Ontgronding betekent dat u de grond op een plek verandert. Bijvoorbeeld als u zand, klei of grind uit de grond haalt, of als u de bodem van een sloot of plas verlaagt. Dit kan tijdelijk zijn, of blijvend.

Er zijn twee soorten ontgronding:

  • Primaire ontgronding: je haalt grondstoffen uit de bodem, zoals zand of klei.
  • Secundaire ontgronding: je graaft om ruimte te maken voor iets anders, zoals een weg, gebouw of natuurgebied.

Volgens de Omgevingswet (artikel 5.1) mag je niet zomaar een ontgronding doen. Meestal heb je hiervoor een omgevingsvergunning nodig.

In sommige gevallen is een vergunning niet nodig. Deze uitzonderingen staan in artikel 16.7 van het Besluit activiteiten leefomgeving.

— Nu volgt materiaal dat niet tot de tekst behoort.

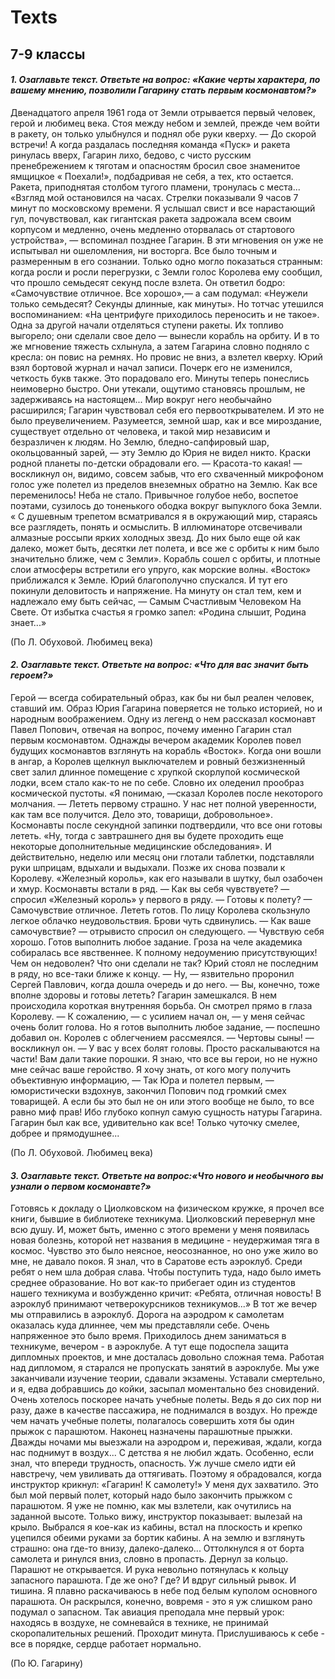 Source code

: # Texts
## 7-9 классы

<h4><em> 1. Озаглавьте текст. Ответьте на вопрос: «Какие черты характера, по вашему мнению, позволили Гагарину стать первым космонавтом?»</h4></em> 

Двенадцатого апреля 1961 года от Земли отрывается первый человек, герой и любимец века.
Стоя между небом и землей, прежде чем войти в ракету, он только улыбнулся и поднял обе руки кверху.
— До скорой встречи!
А когда раздалась последняя команда «Пуск» и ракета ринулась вверх, Гагарин лихо, бедово, с чисто русским пренебрежением к тяготам и опасностям бросил свое знаменитое ямщицкое « Поехали!», подбадривая не себя, а тех, кто остается.
Ракета, приподнятая столбом тугого пламени, тронулась с места...
«Взгляд мой остановился на часах. Стрелки показывали 9 часов 7 минут по московскому времени. Я услышал свист и все нарастающий гул, почувствовал, как гигантская ракета задрожала всем своим корпусом и медленно, очень медленно оторвалась от стартового устройства», — вспоминал позднее Гагарин.
В эти мгновения он уже не испытывал ни ошеломления, ни восторга. Все было точным и размеренным в его сознании. Только одно могло показаться странным: когда росли и росли перегрузки, с Земли голос Королева ему сообщил, что прошло семьдесят секунд после взлета. Он ответил бодро: «Самочувствие отличное. Все хорошо»,— а сам подумал: «Неужели только семьдесят? Секунды длинные, как минуты». Но тотчас утешился воспоминанием: «На центрифуге приходилось переносить и не такое».
Одна за другой начали отделяться ступени ракеты. Их топливо выгорело; они сделали свое дело — вынесли корабль на орбиту.
И в то же мгновение тяжесть схлынула, а затем Гагарина словно подняло с кресла: он повис на ремнях. Но провис не вниз, а взлетел кверху.
Юрий взял бортовой журнал и начал записи. Почерк его не изменился, четкость букв также. Это порадовало его. Минуты теперь понеслись неимоверно быстро. Они утекали, ощутимо становясь прошлым, не задерживаясь на настоящем...
Мир вокруг него необычайно расширился; Гагарин чувствовал себя его первооткрывателем. И это не было преувеличением.
Разумеется, земной шар, как и все мироздание, существует отдельно от человека, и такой мир независим и безразличен к людям. Но Землю, бледно-сапфировый шар, окольцованный зарей, — эту Землю до Юрия не видел никто.
Краски родной планеты по-детски обрадовали его.
— Красота-то какая! — воскликнул он, видимо, совсем забыв, что его схваченный микрофоном голос уже полетел из пределов внеземных обратно на Землю.
Как все переменилось! Неба не стало. Привычное голубое небо, воспетое поэтами, сузилось до тоненького ободка вокруг выпуклого бока Земли.
« С душевным трепетом всматривался я в окружающий мир, стараясь все разглядеть, понять и осмыслить. В иллюминаторе отсвечивали алмазные россыпи ярких холодных звезд. До них было еще ой как далеко, может быть, десятки лет полета, и все же с орбиты к ним было значительно ближе, чем с Земли».
Корабль сошел с орбиты, и плотные слои атмосферы встретили его упруго, как морские волны. «Восток» приближался к Земле. Юрий благополучно спускался. И тут его покинули деловитость и напряжение. На минуту он стал тем, кем и надлежало ему быть сейчас, — Самым Счастливым Человеком На Свете.
От избытка счастья я громко запел:
«Родина слышит, Родина знает...»

(По Л. Обуховой. Любимец века)

<h4><em> 2. Озаглавьте текст. Ответьте на вопрос: «Что для вас значит быть героем?»</h4></em>

Герой — всегда собирательный образ, как бы ни был реален человек, ставший им. Образ Юрия Гагарина поверяется не только историей, но и народным воображением. Одну из легенд о нем рассказал космонавт Павел Попович, отвечая на вопрос, почему именно Гагарин стал первым космонавтом.
Однажды вечером академик Королев повел будущих космонавтов взглянуть на корабль «Восток». Когда они вошли в ангар, а Королев щелкнул выключателем и ровный безжизненный свет залил длинное помещение с хрупкой скорлупой космической лодки, всем стало как-то не по себе. Словно их оледенил прообраз космической пустоты. «Я понимаю, —сказал Королев после некоторого молчания. — Лететь первому страшно. У нас нет полной уверенности, как там все получится. Дело это, товарищи, добровольное». Космонавты после секундной запинки подтвердили, что все они готовы лететь. «Ну, тогда с завтрашнего дня вы будете проходить еще некоторые дополнительные медицинские обследования».
И действительно, неделю или месяц они глотали таблетки, подставляли руки шприцам, вдыхали и выдыхали.
Позже их снова позвали к Королеву. «Железный король», как его называли в шутку, был озабочен и хмур.
Космонавты встали в ряд.
— Как вы себя чувствуете? — спросил «Железный король» у первого в ряду. — Готовы к полету?
— Самочувствие отличное. Лететь готов.
По лицу Королева скользнуло легкое облачко неудовольствия. Брови чуть сдвинулись.
— Как ваше самочувствие? — отрывисто спросил он следующего.
— Чувствую себя хорошо. Готов выполнить любое задание.
Гроза на челе академика собиралась все явственнее. К полному недоумению присутствующих! Чем он недоволен? Что они сделали не так?
Юрий стоял не последним в ряду, но все-таки ближе к концу.
— Ну, — язвительно проронил Сергей Павлович, когда дошла очередь и до него. — Вы, конечно, тоже вполне здоровы и готовы лететь?
Гагарин замешкался. В нем происходила короткая внутренняя борьба. Он смотрел прямо в глаза Королеву.
— К сожалению, — с усилием начал он, — у меня сейчас очень болит голова. Но я готов выполнить любое задание, — поспешно добавил он.
Королев с облегчением рассмеялся.
— Чертовы сыны! — воскликнул он. — У вас у всех болят головы. Просто раскалываются на части! Вам дали такие порошки. Я знаю, что все вы герои, но не нужно мне сейчас ваше геройство. Я хочу знать, от кого могу получить объективную информацию,
— Так Юра и полетел первым, — юмористически вздохнув, закончил Попович под громкий смех товарищей.
А если бы это был не он или этого вообще не было, то все равно миф прав! Ибо глубоко копнул самую сущность натуры Гагарина. Гагарин был как все, удивительно как все! Только чуточку смелее, добрее и прямодушнее...

(По Л. Обуховой. Любимец века)

<h4><em> 3. Озаглавьте текст. Ответьте на вопрос:«Что нового и необычного вы узнали о первом космонавте?»</h4></em>

Готовясь к докладу о Циолковском на физическом кружке, я прочел все книги, бывшие в библиотеке техникума. Циолковский перевернул мне всю душу. И, может быть, именно с этого времени у меня появилась новая болезнь, которой нет названия в медицине - неудержимая тяга в космос. Чувство это было неясное, неосознанное, но оно уже жило во мне, не давало покоя. 
Я знал, что в Саратове есть аэроклуб. Среди ребят о нем шла добрая слава. Чтобы поступить туда, надо было иметь среднее образование. Но вот как-то прибегает один из студентов нашего техникума и возбужденно кричит: «Ребята, отличная новость! В аэроклуб принимают четверокурсников техникумов...» В тот же вечер мы отправились в аэроклуб. 
Дорога на аэродром к самолетам оказалась куда длиннее, чем мы представляли себе. 
Очень напряженное это было время. Приходилось днем заниматься в техникуме, вечером - в аэроклубе. А тут еще подоспела защита дипломных проектов, и мне досталась довольно сложная тема. Работая над дипломом, я старался не пропускать занятий в аэроклубе. Мы уже заканчивали изучение теории, сдавали экзамены. Уставали смертельно, и я, едва добравшись до койки, засыпал моментально без сновидений. Очень хотелось поскорее начать учебные полеты. Ведь я до сих пор ни разу, даже в качестве пассажира, не поднимался в воздух. 
Но прежде чем начать учебные полеты, полагалось совершить хотя бы один прыжок с парашютом. 
Наконец назначены парашютные прыжки. Дважды ночами мы выезжали на аэродром и, переживая, ждали, когда нас поднимут в воздух... 
С детства я не любил ждать. Особенно, если знал, что впереди трудность, опасность. Уж лучше смело идти ей навстречу, чем увиливать да оттягивать. Поэтому я обрадовался, когда инструктор крикнул: «Гагарин! К самолету!» У меня дух захватило. Это был мой первый полет, который надо было закончить прыжком с парашютом. Я уже не помню, как мы взлетели, как очутились на заданной высоте. Только вижу, инструктор показывает: вылезай на крыло. Выбрался я кое-как из кабины, встал на плоскость и крепко уцепился обеими руками за бортик кабины. А на землю и взглянуть страшно: она где-то внизу, далеко-далеко... 
Оттолкнулся я от борта самолета и ринулся вниз, словно в пропасть. Дернул за кольцо. Парашют не открывается. И рука невольно потянулась к кольцу запасного парашюта. Где же оно? Где? И вдруг сильный рывок. И тишина. Я плавно раскачиваюсь в небе под белым куполом основного парашюта. Он раскрылся, конечно, вовремя - это я уж слишком рано подумал о запасном. Так авиация преподала мне первый урок: находясь в воздухе, не сомневайся в технике, не принимай скоропалительных решений. 
Проходит минута. Прислушиваюсь к себе - все в порядке, сердце работает нормально. 
 
(По Ю. Гагарину) 
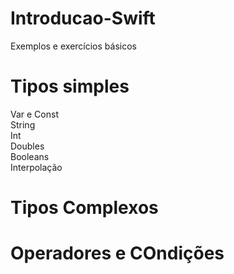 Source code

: # Introducao-Swift
Exemplos e exercícios básicos
# Tipos simples
Var e Const<br>
String<br>
Int<br>
Doubles<br>
Booleans<br>
Interpolação<br>
# Tipos Complexos
# Operadores e COndições
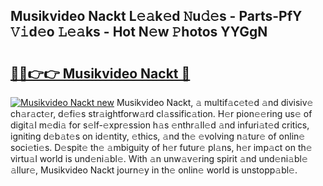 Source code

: ## Musikvideo Nackt L𝚎𝚊k𝚎d 𝙽u𝚍𝚎s - Parts-PfY 𝚅𝚒d𝚎o 𝙻𝚎𝚊ks - Hot N𝚎w 𝙿hotos YYGgN

# <h2><a href="http://kv8v4ec.teov.top/?on=Musikvideo+Nackt">🔗🔗👉👉 Musikvideo Nackt 🔗</a></h2>

[![Musikvideo Nackt new](https://i.imgur.com/QqkWNDz.gif)](http://kv8v4ec.teov.top/?on=Musikvideo+Nackt)
Musikvideo Nackt, 𝚊 multif𝚊c𝚎t𝚎d 𝚊nd divisiv𝚎 ch𝚊r𝚊ct𝚎r, d𝚎fi𝚎s str𝚊ightforw𝚊rd cl𝚊ssific𝚊tion. H𝚎r pion𝚎𝚎ring us𝚎 of digit𝚊l m𝚎di𝚊 for s𝚎lf-𝚎xpr𝚎ssion h𝚊s 𝚎nthr𝚊ll𝚎d 𝚊nd infuri𝚊t𝚎d critics, igniting d𝚎b𝚊t𝚎s on id𝚎ntity, 𝚎thics, 𝚊nd th𝚎 𝚎volving n𝚊tur𝚎 of onlin𝚎 soci𝚎ti𝚎s. D𝚎spit𝚎 th𝚎 𝚊mbiguity of h𝚎r futur𝚎 pl𝚊ns, h𝚎r imp𝚊ct on th𝚎 virtu𝚊l world is und𝚎ni𝚊bl𝚎. With 𝚊n unw𝚊v𝚎ring spirit 𝚊nd und𝚎ni𝚊bl𝚎 𝚊llur𝚎, Musikvideo Nackt journ𝚎y in th𝚎 onlin𝚎 world is unstopp𝚊bl𝚎.
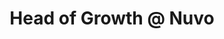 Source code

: ---
draft: false
name: "Nevo David"
title: "Head of Growth @ Nuvo"
quote: "OMG, everyone's here already!"
avatar: {
    src: "https://ca.slack-edge.com/T02EGRUMRM1-U05CNQ49L3W-c5d2914b6241-512",
    alt: "Nevo"
}
publishDate: "2022-11-09 15:39"
--- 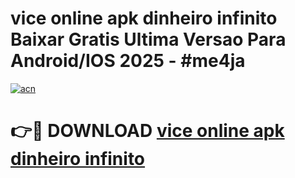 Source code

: # vice online apk dinheiro infinito Baixar Gratis Ultima Versao Para Android/IOS 2025 - #me4ja

[![acn](https://github.com/user-attachments/assets/0f9c940e-d8b0-45ae-aac7-cd30a18b3e1c)](https://app.mediaupload.pro?title=vice_online_apk_dinheiro_infinito&ref=27F)

# 👉🔴 DOWNLOAD [vice online apk dinheiro infinito](https://app.mediaupload.pro?title=vice_online_apk_dinheiro_infinito&ref=27F) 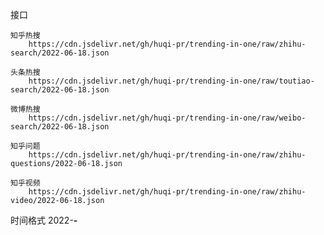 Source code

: 接口


    知乎热搜
        https://cdn.jsdelivr.net/gh/huqi-pr/trending-in-one/raw/zhihu-search/2022-06-18.json

    头条热搜
        https://cdn.jsdelivr.net/gh/huqi-pr/trending-in-one/raw/toutiao-search/2022-06-18.json

    微博热搜
        https://cdn.jsdelivr.net/gh/huqi-pr/trending-in-one/raw/weibo-search/2022-06-18.json

    知乎问题
        https://cdn.jsdelivr.net/gh/huqi-pr/trending-in-one/raw/zhihu-questions/2022-06-18.json

    知乎视频
        https://cdn.jsdelivr.net/gh/huqi-pr/trending-in-one/raw/zhihu-video/2022-06-18.json

时间格式 2022-**-** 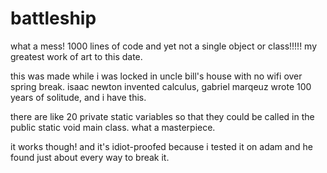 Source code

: # battleship

what a mess! 1000 lines of code and yet not a single object or class!!!!! my greatest work of art to this date.  

this was made while i was locked in uncle bill's house with no wifi over spring break.  isaac newton invented calculus, gabriel marqeuz wrote 100 years of solitude, and i have this.

there are like 20 private static variables so that they could be called in the public static void main class.  what a masterpiece.

it works though! and it's idiot-proofed because i tested it on adam and he found just about every way to break it.  
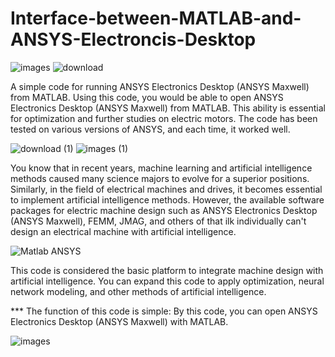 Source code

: # Interface-between-MATLAB-and-ANSYS-Electroncis-Desktop

![images](https://github.com/toohidsharifi/Interface-between-MATLAB-and-ANSYS-Electroncis-Desktop/assets/126771405/3af6763f-5f80-4e0a-9482-0cbd2a6d1143)
![download](https://github.com/toohidsharifi/Interface-between-MATLAB-and-ANSYS-Electroncis-Desktop/assets/126771405/cda709af-bac0-43aa-b6e4-747ad822b375)

A simple code for running ANSYS Electronics Desktop (ANSYS Maxwell) from MATLAB.
Using this code, you would be able to open ANSYS Electronics Desktop (ANSYS Maxwell) from MATLAB. This ability is essential for optimization and further studies on electric motors. The code has been tested on various versions of ANSYS, and each time, it worked well.

![download (1)](https://github.com/toohidsharifi/Interface-between-MATLAB-and-ANSYS-Electroncis-Desktop/assets/126771405/a15c971b-f4da-480e-ae8d-cbb0a6f522bb)
![images (1)](https://github.com/toohidsharifi/Interface-between-MATLAB-and-ANSYS-Electroncis-Desktop/assets/126771405/e0e90447-75de-41f4-8e33-2ca0e862d00a)

You know that in recent years, machine learning and artificial intelligence methods caused many science majors to evolve for a superior positions. 
Similarly, in the field of electrical machines and drives, it becomes essential to implement artificial intelligence methods. However, the
available software packages for electric machine design such as ANSYS Electronics Desktop (ANSYS Maxwell), FEMM, JMAG, and others of that ilk 
individually can't design an electrical machine with artificial intelligence.

![Matlab ANSYS](https://github.com/toohidsharifi/Interface-between-MATLAB-and-ANSYS-Electroncis-Desktop/assets/126771405/f180cfc2-33ac-48a8-bdc2-f29cb6d3de15)

This code is considered the basic platform to integrate machine design with artificial intelligence. You can expand this code to apply
optimization, neural network modeling, and other methods of artificial intelligence.

*** The function of this code is simple: By this code, you can open ANSYS Electronics Desktop (ANSYS Maxwell) with MATLAB.

![images](https://github.com/toohidsharifi/Interface-between-MATLAB-and-ANSYS-Electroncis-Desktop/assets/126771405/5ea76e77-9e6a-4932-adda-dd7efd888173)

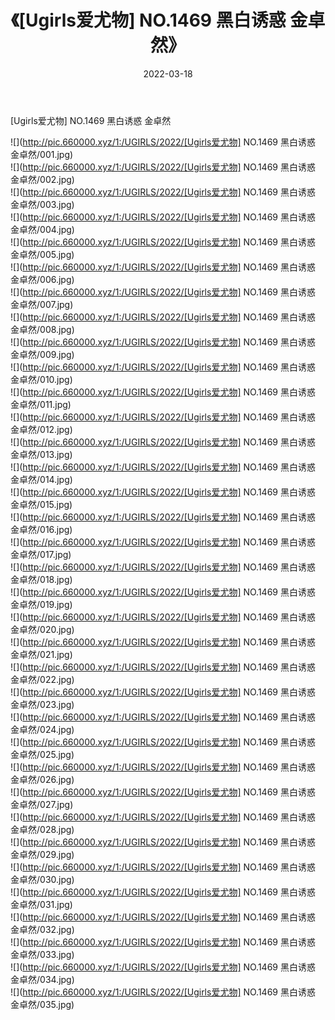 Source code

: ﻿---
layout: post
title:  《[Ugirls爱尤物] NO.1469 黑白诱惑 金卓然》
date:   2022-03-18
img: http://pic.660000.xyz/1:/UGIRLS/2022/[Ugirls爱尤物] NO.1469 黑白诱惑 金卓然/000.jpg
categories: [美女, 清纯, 唯美]
---

[Ugirls爱尤物] NO.1469 黑白诱惑 金卓然

 ![](http://pic.660000.xyz/1:/UGIRLS/2022/[Ugirls爱尤物] NO.1469 黑白诱惑 金卓然/001.jpg) <br>![](http://pic.660000.xyz/1:/UGIRLS/2022/[Ugirls爱尤物] NO.1469 黑白诱惑 金卓然/002.jpg) <br>![](http://pic.660000.xyz/1:/UGIRLS/2022/[Ugirls爱尤物] NO.1469 黑白诱惑 金卓然/003.jpg) <br>![](http://pic.660000.xyz/1:/UGIRLS/2022/[Ugirls爱尤物] NO.1469 黑白诱惑 金卓然/004.jpg) <br>![](http://pic.660000.xyz/1:/UGIRLS/2022/[Ugirls爱尤物] NO.1469 黑白诱惑 金卓然/005.jpg) <br>![](http://pic.660000.xyz/1:/UGIRLS/2022/[Ugirls爱尤物] NO.1469 黑白诱惑 金卓然/006.jpg) <br>![](http://pic.660000.xyz/1:/UGIRLS/2022/[Ugirls爱尤物] NO.1469 黑白诱惑 金卓然/007.jpg) <br>![](http://pic.660000.xyz/1:/UGIRLS/2022/[Ugirls爱尤物] NO.1469 黑白诱惑 金卓然/008.jpg) <br>![](http://pic.660000.xyz/1:/UGIRLS/2022/[Ugirls爱尤物] NO.1469 黑白诱惑 金卓然/009.jpg) <br>![](http://pic.660000.xyz/1:/UGIRLS/2022/[Ugirls爱尤物] NO.1469 黑白诱惑 金卓然/010.jpg) <br>![](http://pic.660000.xyz/1:/UGIRLS/2022/[Ugirls爱尤物] NO.1469 黑白诱惑 金卓然/011.jpg) <br>![](http://pic.660000.xyz/1:/UGIRLS/2022/[Ugirls爱尤物] NO.1469 黑白诱惑 金卓然/012.jpg) <br>![](http://pic.660000.xyz/1:/UGIRLS/2022/[Ugirls爱尤物] NO.1469 黑白诱惑 金卓然/013.jpg) <br>![](http://pic.660000.xyz/1:/UGIRLS/2022/[Ugirls爱尤物] NO.1469 黑白诱惑 金卓然/014.jpg) <br>![](http://pic.660000.xyz/1:/UGIRLS/2022/[Ugirls爱尤物] NO.1469 黑白诱惑 金卓然/015.jpg) <br>![](http://pic.660000.xyz/1:/UGIRLS/2022/[Ugirls爱尤物] NO.1469 黑白诱惑 金卓然/016.jpg) <br>![](http://pic.660000.xyz/1:/UGIRLS/2022/[Ugirls爱尤物] NO.1469 黑白诱惑 金卓然/017.jpg) <br>![](http://pic.660000.xyz/1:/UGIRLS/2022/[Ugirls爱尤物] NO.1469 黑白诱惑 金卓然/018.jpg) <br>![](http://pic.660000.xyz/1:/UGIRLS/2022/[Ugirls爱尤物] NO.1469 黑白诱惑 金卓然/019.jpg) <br>![](http://pic.660000.xyz/1:/UGIRLS/2022/[Ugirls爱尤物] NO.1469 黑白诱惑 金卓然/020.jpg) <br>![](http://pic.660000.xyz/1:/UGIRLS/2022/[Ugirls爱尤物] NO.1469 黑白诱惑 金卓然/021.jpg) <br>![](http://pic.660000.xyz/1:/UGIRLS/2022/[Ugirls爱尤物] NO.1469 黑白诱惑 金卓然/022.jpg) <br>![](http://pic.660000.xyz/1:/UGIRLS/2022/[Ugirls爱尤物] NO.1469 黑白诱惑 金卓然/023.jpg) <br>![](http://pic.660000.xyz/1:/UGIRLS/2022/[Ugirls爱尤物] NO.1469 黑白诱惑 金卓然/024.jpg) <br>![](http://pic.660000.xyz/1:/UGIRLS/2022/[Ugirls爱尤物] NO.1469 黑白诱惑 金卓然/025.jpg) <br>![](http://pic.660000.xyz/1:/UGIRLS/2022/[Ugirls爱尤物] NO.1469 黑白诱惑 金卓然/026.jpg) <br>![](http://pic.660000.xyz/1:/UGIRLS/2022/[Ugirls爱尤物] NO.1469 黑白诱惑 金卓然/027.jpg) <br>![](http://pic.660000.xyz/1:/UGIRLS/2022/[Ugirls爱尤物] NO.1469 黑白诱惑 金卓然/028.jpg) <br>![](http://pic.660000.xyz/1:/UGIRLS/2022/[Ugirls爱尤物] NO.1469 黑白诱惑 金卓然/029.jpg) <br>![](http://pic.660000.xyz/1:/UGIRLS/2022/[Ugirls爱尤物] NO.1469 黑白诱惑 金卓然/030.jpg) <br>![](http://pic.660000.xyz/1:/UGIRLS/2022/[Ugirls爱尤物] NO.1469 黑白诱惑 金卓然/031.jpg) <br>![](http://pic.660000.xyz/1:/UGIRLS/2022/[Ugirls爱尤物] NO.1469 黑白诱惑 金卓然/032.jpg) <br>![](http://pic.660000.xyz/1:/UGIRLS/2022/[Ugirls爱尤物] NO.1469 黑白诱惑 金卓然/033.jpg) <br>![](http://pic.660000.xyz/1:/UGIRLS/2022/[Ugirls爱尤物] NO.1469 黑白诱惑 金卓然/034.jpg) <br>![](http://pic.660000.xyz/1:/UGIRLS/2022/[Ugirls爱尤物] NO.1469 黑白诱惑 金卓然/035.jpg) <br> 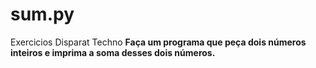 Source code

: # sum.py
Exercicios Disparat Techno <b>
Faça um programa que peça dois números inteiros e imprima a soma desses dois números.
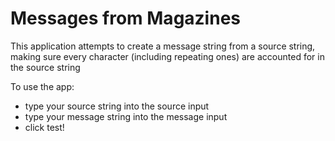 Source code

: # Messages from Magazines

This application attempts to create a message string from a source string, making sure every character (including repeating ones) are accounted for in the source string

To use the app:

- type your source string into the source input
- type your message string into the message input
- click test!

Valt jouw plan niet onder deze uitzonderingen? Dan moet je wél een vergunning aanvragen. De behandeling van de aanvraag duurt meestal 8 weken.

Een vergunning wordt alleen gegeven als jouw plan past bij de doelen van de wet. Deze doelen zijn:

  • het beschermen van de omgeving (zoals water en natuur);
  • en het goed gebruiken van de ruimte.

Er wordt gekeken naar:

  • de veiligheid van het werk;
  • hoe het gebied wordt ingericht en beheerd;
  • of het past bij het omgevingsplan;
  • en wat de gevolgen zijn voor het water in de omgeving.

Er kunnen regels en voorwaarden aan de vergunning worden verbonden. Bijvoorbeeld om schade aan natuur of water te voorkomen. Andere wetten kunnen soms ook gelden en gaan dan voor.

In artikel 7.162 van de Omgevingsregeling staat wat je moet aanleveren bij de aanvraag. Bijvoorbeeld:

  • hoe en waar je gaat graven;
  • hoe diep je graaft (met een tekening);
  • hoeveel grond je verwacht te verwijderen (in kubieke meters);
  • wat er met de afgegraven grond gebeurt.

Je kunt een ontgrondingsvergunning aanvragen via het Omgevingsloket.